• _Work order_
All of the listing must be given again exactly, except that the images are dropped.

• _Task input_
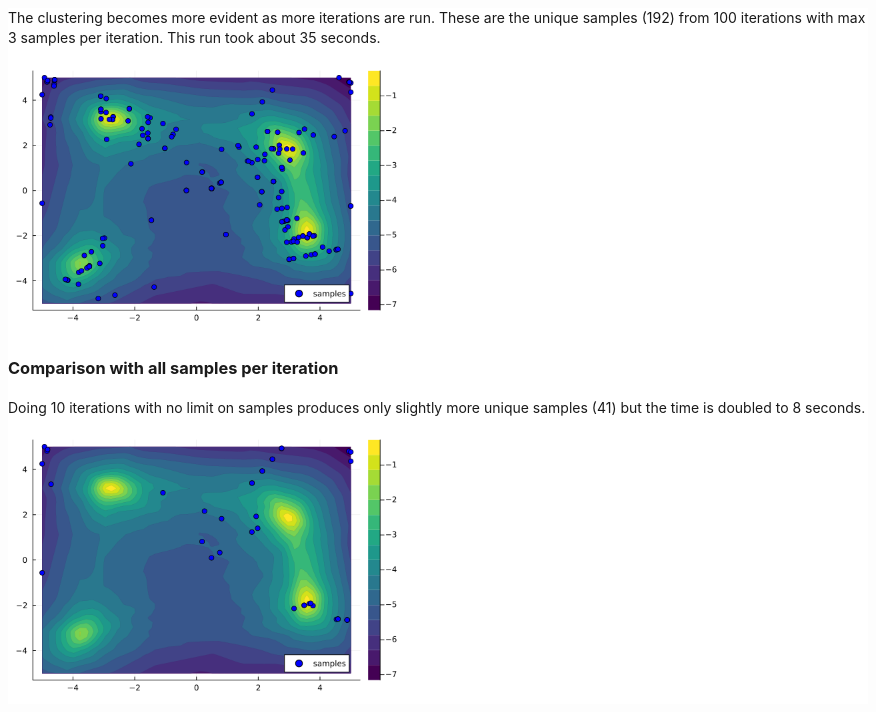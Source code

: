 The clustering becomes more evident as more iterations are run.
These are the unique samples (192) from 100 iterations with max 3 samples per iteration. This run took about 35 seconds.

<img src="images/100-iter.png" width="400"/>

### Comparison with all samples per iteration

Doing 10 iterations with no limit on samples produces only slightly more unique samples (41) but the time is doubled to 8 seconds.

<img src="images/samples-nolimit.png" width="400"/>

• _Reply to the exercise_
Source code

: The clustering becomes more evident as more iterations are run.
These are the unique samples (192) from 100 iterations with max 3 samples per iteration. This run took about 35 seconds.

<img src="images/100-iter.png" width="400"/>

### Comparison with all samples per iteration

Doing 10 iterations with no limit on samples produces only slightly more unique samples (41) but the time is doubled to 8 seconds.

<img src="images/samples-nolimit.png" width="400"/>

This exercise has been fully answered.